While many of his professional endeavors have included efforts to advocate for mental health within Colorado courts, Shamis said he has worked closely with the Hope Center in Eagle County and hopes to continue doing so in his new role. 

In his time working within the Lake County Court, Shamis said he made waves through programs such as his pilot program, which encourages more diversity within legal representation. The pilot program operates out of the 5th and 9th Judicial Districts and specifically aims to attract Latino attorneys to allow the demographics of the local legal community to better reflect the community. 

“(The pilot program) was so successful,” Shamis said. “There are several other judicial districts that are following in our path, so I’m really proud of that.”

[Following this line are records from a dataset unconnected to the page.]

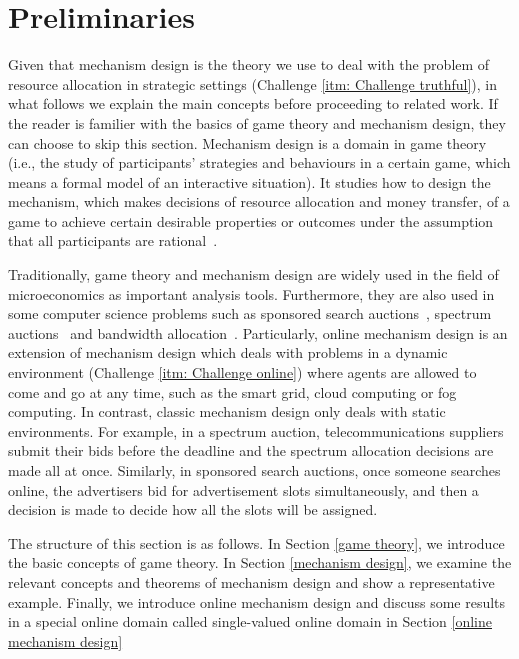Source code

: \documentclass[11pt]{phdthesis}
\begin{document}
\section{Preliminaries} \label{preliminaries}
Given that mechanism design is the theory we use to deal with the problem of resource allocation in strategic settings (Challenge \ref{itm: Challenge truthful}), in what follows we explain the main concepts before proceeding to related work. If the reader is familier with the basics of game theory and mechanism design, they can choose to skip this section. Mechanism design is a domain in game theory (i.e., the study of participants' strategies and behaviours in a certain game, which means a formal model of an interactive situation). It studies how to design the mechanism, which makes decisions of resource allocation and money transfer, of a game to achieve certain desirable properties or outcomes under the assumption that all participants are rational~\citep{hurwicz1973design}. 

Traditionally, game theory and mechanism design are widely used in the field of microeconomics as important analysis tools. Furthermore, they are also used in some computer science problems such as sponsored search auctions~\citep{zhu2012truthful}, spectrum auctions~\citep{qin2015sponsored} and bandwidth allocation~\citep{wu2012auction}. Particularly, online mechanism design is an extension of mechanism design which deals with problems in a dynamic environment (Challenge \ref{itm: Challenge online}) where agents are allowed to come and go at any time, such as the smart grid, cloud computing or fog computing. In contrast, classic mechanism design only deals with static environments. For example, in a spectrum auction, telecommunications suppliers submit their bids before the deadline and the spectrum allocation decisions are made all at once. Similarly, in sponsored search auctions, once someone searches online, the advertisers bid for advertisement slots simultaneously, and then a decision is made to decide how all the slots will be assigned. 

The structure of this section is as follows. 
In Section \ref{game theory}, we introduce the basic concepts of game theory. In Section \ref{mechanism design}, we examine the relevant concepts and theorems of mechanism design and show a representative example. Finally, we introduce online mechanism design and discuss some results in a special online domain called single-valued online domain in Section \ref{online mechanism design}
\end{document}
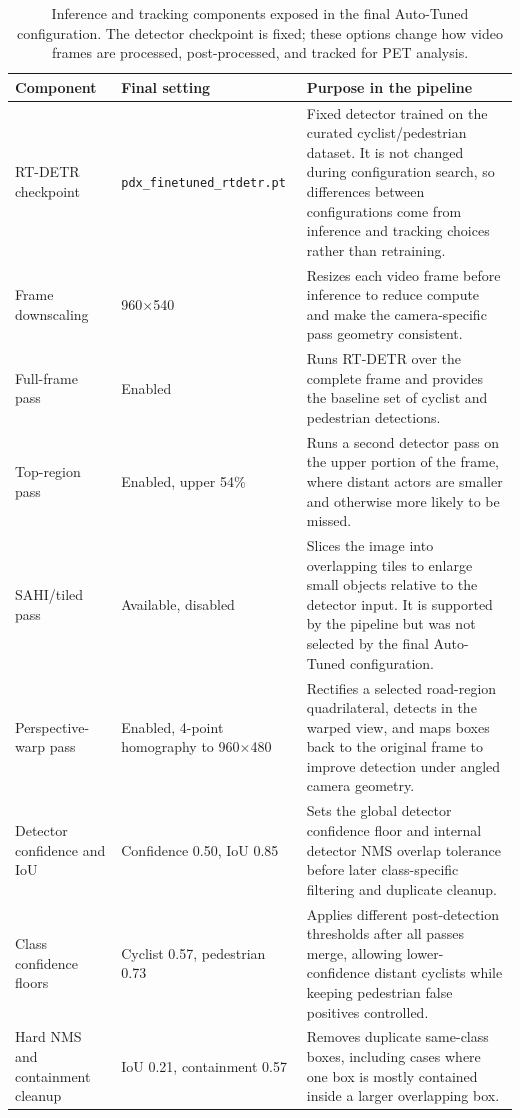 \documentclass[conference]{IEEEtran}
\begin{document}
\begin{table}[t]
\centering
\small
\caption{Inference and tracking components exposed in the final Auto-Tuned configuration. The detector checkpoint is fixed; these options change how video frames are processed, post-processed, and tracked for PET analysis.}
\label{tab:config_components}
\begin{tabularx}{\textwidth}{p{}p{}X}
\toprule
\textbf{Component} & \textbf{Final setting} & \textbf{Purpose in the pipeline} \\
\midrule
RT-DETR checkpoint & \texttt{pdx\_finetuned\_rtdetr.pt} & Fixed detector trained on the curated cyclist/pedestrian dataset. It is not changed during configuration search, so differences between configurations come from inference and tracking choices rather than retraining. \\
Frame downscaling & 960$\times$540 & Resizes each video frame before inference to reduce compute and make the camera-specific pass geometry consistent. \\
Full-frame pass & Enabled & Runs RT-DETR over the complete frame and provides the baseline set of cyclist and pedestrian detections. \\
Top-region pass & Enabled, upper 54\% & Runs a second detector pass on the upper portion of the frame, where distant actors are smaller and otherwise more likely to be missed. \\
SAHI/tiled pass & Available, disabled & Slices the image into overlapping tiles to enlarge small objects relative to the detector input. It is supported by the pipeline but was not selected by the final Auto-Tuned configuration. \\
Perspective-warp pass & Enabled, 4-point homography to 960$\times$480 & Rectifies a selected road-region quadrilateral, detects in the warped view, and maps boxes back to the original frame to improve detection under angled camera geometry. \\
Detector confidence and IoU & Confidence 0.50, IoU 0.85 & Sets the global detector confidence floor and internal detector NMS overlap tolerance before later class-specific filtering and duplicate cleanup. \\
Class confidence floors & Cyclist 0.57, pedestrian 0.73 & Applies different post-detection thresholds after all passes merge, allowing lower-confidence distant cyclists while keeping pedestrian false positives controlled. \\
Hard NMS and containment cleanup & IoU 0.21, containment 0.57 & Removes duplicate same-class boxes, including cases where one box is mostly contained inside a larger overlapping box. \\

\end{tabularx}
\end{table}
\end{document}
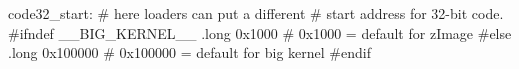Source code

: \documentclass[varwidth=28em,crop]{standalone}
\begin{document}
\begin{gascode}
code32_start: # here loaders can put a different
              # start address for 32-bit code.
#ifndef __BIG_KERNEL__
      .long 0x1000   # 0x1000 = default for zImage
#else
      .long 0x100000 # 0x100000 = default for big kernel
#endif
\end{gascode}
\end{document}
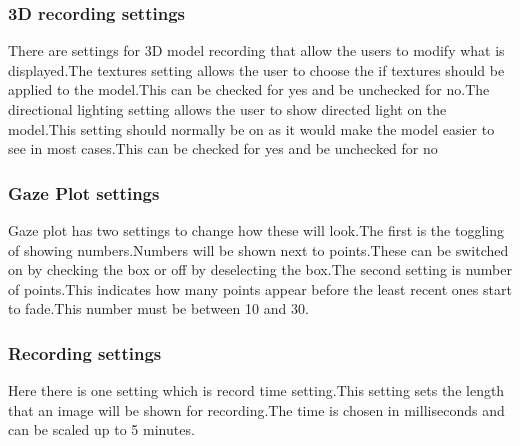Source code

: \subsubsection{3D recording settings}
There are settings for 3D model recording that allow the users to modify what is displayed.The textures setting allows the user to choose the if textures should be applied to the model.This can be checked for yes and be unchecked for no.The directional lighting setting allows the user to show directed light on the model.This setting should normally be on as it would make the model easier to see in most cases.This can be checked for yes and be unchecked for no
\subsubsection{Gaze Plot settings}
Gaze plot has two settings to change how these will look.The first is the toggling of showing numbers.Numbers will be shown next to points.These can be switched on by checking the box or off by deselecting the box.The second setting is number of points.This indicates how many points appear before the least recent ones start to fade.This number must be between 10 and 30.
\subsubsection{Recording settings}
Here there is one setting which is record time setting.This setting sets the length that an image will be shown for recording.The time is chosen in milliseconds and can be scaled up to 5 minutes.
\fi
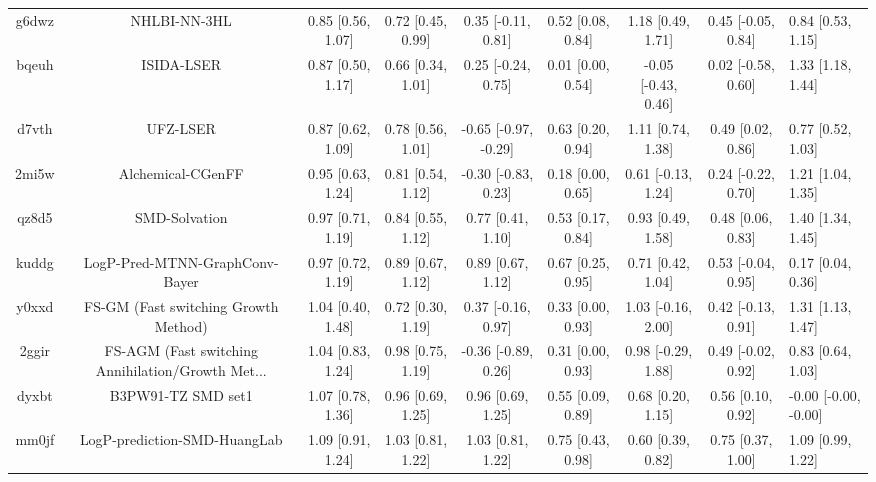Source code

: \documentclass{article}
\begin{document}
\begin{center}
\begin{longtable}{|cccccccc|}
 g6dwz &                                       NHLBI-NN-3HL &  0.85 [0.56, 1.07] &  0.72 [0.45, 0.99] &    0.35 [-0.11, 0.81] &  0.52 [0.08, 0.84] &    1.18 [0.49, 1.71] &   0.45 [-0.05, 0.84] &     0.84 [0.53, 1.15] \\
 bqeuh &                                         ISIDA-LSER &  0.87 [0.50, 1.17] &  0.66 [0.34, 1.01] &    0.25 [-0.24, 0.75] &  0.01 [0.00, 0.54] &  -0.05 [-0.43, 0.46] &   0.02 [-0.58, 0.60] &     1.33 [1.18, 1.44] \\
 d7vth &                                           UFZ-LSER &  0.87 [0.62, 1.09] &  0.78 [0.56, 1.01] &  -0.65 [-0.97, -0.29] &  0.63 [0.20, 0.94] &    1.11 [0.74, 1.38] &    0.49 [0.02, 0.86] &     0.77 [0.52, 1.03] \\
 2mi5w &                                  Alchemical-CGenFF &  0.95 [0.63, 1.24] &  0.81 [0.54, 1.12] &   -0.30 [-0.83, 0.23] &  0.18 [0.00, 0.65] &   0.61 [-0.13, 1.24] &   0.24 [-0.22, 0.70] &     1.21 [1.04, 1.35] \\
 qz8d5 &                                      SMD-Solvation &  0.97 [0.71, 1.19] &  0.84 [0.55, 1.12] &     0.77 [0.41, 1.10] &  0.53 [0.17, 0.84] &    0.93 [0.49, 1.58] &    0.48 [0.06, 0.83] &     1.40 [1.34, 1.45] \\
 kuddg &                     LogP-Pred-MTNN-GraphConv-Bayer &  0.97 [0.72, 1.19] &  0.89 [0.67, 1.12] &     0.89 [0.67, 1.12] &  0.67 [0.25, 0.95] &    0.71 [0.42, 1.04] &   0.53 [-0.04, 0.95] &     0.17 [0.04, 0.36] \\
 y0xxd &               FS-GM (Fast switching Growth Method) &  1.04 [0.40, 1.48] &  0.72 [0.30, 1.19] &    0.37 [-0.16, 0.97] &  0.33 [0.00, 0.93] &   1.03 [-0.16, 2.00] &   0.42 [-0.13, 0.91] &     1.31 [1.13, 1.47] \\
 2ggir &  FS-AGM (Fast switching Annihilation/Growth Met... &  1.04 [0.83, 1.24] &  0.98 [0.75, 1.19] &   -0.36 [-0.89, 0.26] &  0.31 [0.00, 0.93] &   0.98 [-0.29, 1.88] &   0.49 [-0.02, 0.92] &     0.83 [0.64, 1.03] \\
 dyxbt &                                 B3PW91-TZ SMD set1 &  1.07 [0.78, 1.36] &  0.96 [0.69, 1.25] &     0.96 [0.69, 1.25] &  0.55 [0.09, 0.89] &    0.68 [0.20, 1.15] &    0.56 [0.10, 0.92] &  -0.00 [-0.00, -0.00] \\
 mm0jf &                       LogP-prediction-SMD-HuangLab &  1.09 [0.91, 1.24] &  1.03 [0.81, 1.22] &     1.03 [0.81, 1.22] &  0.75 [0.43, 0.98] &    0.60 [0.39, 0.82] &    0.75 [0.37, 1.00] &     1.09 [0.99, 1.22] \\

\end{longtable}
\end{center}
\end{document}
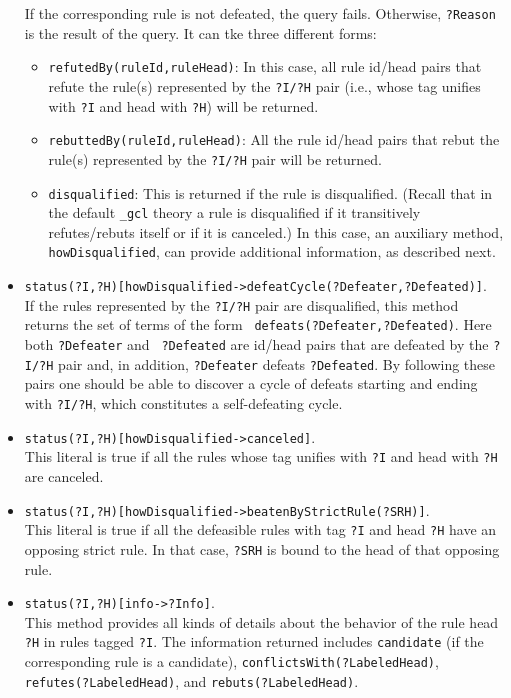 \documentclass[11pt]{article}
\begin{document}
\begin{itemize}
  If the corresponding rule is not defeated, the query fails.  Otherwise,
  {\tt ?Reason} is the result of the query. It can tke three different forms:
  \begin{itemize}
  \item {\tt refutedBy(ruleId,ruleHead)}: In this case, all rule
    id/head pairs that refute the rule(s) represented by the {\tt ?I/?H}
    pair (i.e., whose tag unifies with {\tt ?I} and head with {\tt ?H})
    will be returned.
  \item {\tt rebuttedBy(ruleId,ruleHead)}: All the rule
    id/head pairs that rebut the rule(s) represented by the {\tt ?I/?H} pair
    will be returned.
  \item {\tt disqualified}: This is returned if the rule is
    disqualified. (Recall that in the default {\tt \_gcl} theory a rule is
    disqualified if it transitively refutes/rebuts itself or if it is
    canceled.)
    In this case, an auxiliary method, {\tt howDisqualified}, can provide
    additional information, as described next. 
  \end{itemize}
\item  {\tt status(?I,?H)[howDisqualified->defeatCycle(?Defeater,?Defeated)]}.\\
  If the rules represented by the {\tt ?I/?H} pair are disqualified, this
  method returns the set of terms of the form {\tt
    defeats(?Defeater,?Defeated)}. Here both {\tt ?Defeater} and {\tt
    ?Defeated} are id/head pairs that are defeated by the {\tt ?I/?H} pair
  and, in addition, {\tt ?Defeater} defeats {\tt ?Defeated}. By following
  these pairs one should be able
  to discover a cycle of defeats starting and ending
  with {\tt ?I/?H}, which constitutes a self-defeating cycle.
\item  {\tt status(?I,?H)[howDisqualified->canceled]}.\\
  This literal is true if all the rules whose tag unifies with
  {\tt ?I} and head with {\tt ?H} are
  canceled.
\item  {\tt status(?I,?H)[howDisqualified->beatenByStrictRule(?SRH)]}.\\
  This literal is true if all the defeasible rules with tag \texttt{?I}
  and head \texttt{?H} have an opposing strict rule. In that case,
  \texttt{?SRH} is bound to the head of that opposing rule. 
\item  {\tt status(?I,?H)[info->?Info]}.\\
  This method provides all kinds of details about the behavior of the rule
  head {\tt ?H} in rules tagged {\tt ?I}. The information returned
  includes {\tt candidate} (if the corresponding rule is a candidate),
  {\tt conflictsWith(?LabeledHead)}, {\tt refutes(?LabeledHead)}, and
  {\tt rebuts(?LabeledHead)}.   
\end{itemize}
\end{document}
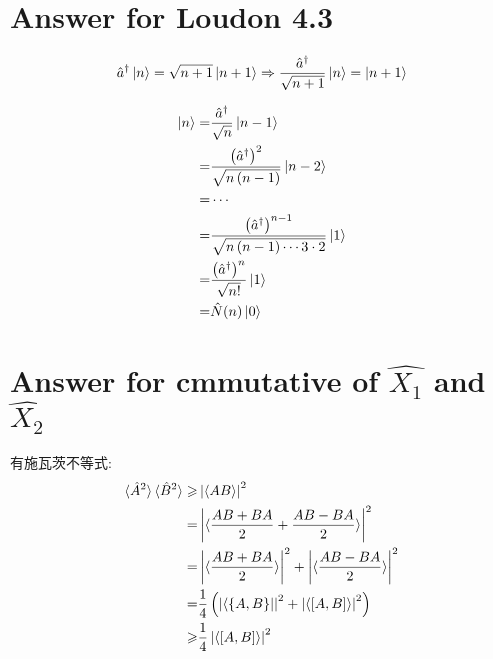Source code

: \documentclass[twoside]{article}
\begin{document}
\section*{Answer for Loudon 4.3}

\begin{equation*}
    \hat{a}^\dagger \ket{n} = \sqrt{n+1}\ket{n+1} \Rightarrow \frac{\hat{a}^\dagger}{\sqrt{n+1}}\ket{n} = \ket{n+1}
\end{equation*}

\begin{equation*}
    \begin{split}
        \ket{n} = & \frac{\hat{a}^\dagger}{\sqrt{n}}\ket{n-1}                                                    \\
        =         & \frac{\left(\hat{a}^\dagger\right)^2}{\sqrt{n\left(n-1\right)}}\ket{n-2}                     \\
        =         & \cdots                                                                                       \\
        =         & \frac{\left(\hat{a}^\dagger\right)^{n-1}}{\sqrt{n\left(n-1\right) \cdots 3 \cdot  2}}\ket{1} \\
        =         & \frac{\left(\hat{a}^\dagger\right)^{n}}{\sqrt{n!}}\ket{1}                                    \\
        =         & \hat{N}(n) \ket{0}
    \end{split}
\end{equation*}


\section*{Answer for cmmutative of $\hat{X_1}$ and $\hat{X_2}$}

有施瓦茨不等式:
\begin{equation*}
    \begin{split}
        \braket{\hat{A}^2}\braket{\hat{B}^2} \geqslant & \left|\braket{AB}\right|^2                                                                                   \\
        =                                              & \left|\braket{\frac{AB + BA}{2} + \frac{AB - BA}{2}}\right|^2                                                \\
        =                                              & \left|\braket{\frac{AB + BA}{2}}\right|^2 + \left|\braket{\frac{AB - BA}{2}}\right|^2                        \\
        =                                              & \frac{1}{4}\left(\left|\bra{\left\{A, B\right\}}\right|^2 + \left|\braket{\left[A, B\right]}\right|^2\right) \\
        \geqslant                                      & \frac{1}{4} \left|\braket{\left[A, B\right]}\right|^2
    \end{split}
\end{equation*}
\end{document}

Another program Shamis helped spearhead during his Lake County tenure was the concierge program. which allowed for Lake County residents to come into the courthouse for help with any problems they had. Whether the problems were court-involved or not, people were welcome to come into the courthouse and get help in whatever ways court concierges were able to provide it. Namely, Shamis said the concierge program can help Lake County community members find assistance amid housing pressures. 

Shamis said he hopes to deepen and expand the roots he already has in Eagle County. 

Before he became a judge, Shamis practiced law in Avon for about 25 years. While his most recent position was in Leadville, Shamis said his Eagle County connections and passion are still going strong. 

However, his time elsewhere — such as on the Lake County court bench — allowed him to expand his horizons and connect to other communities he now presides over.

“I care deeply about this community, the entire district,” Shamis said.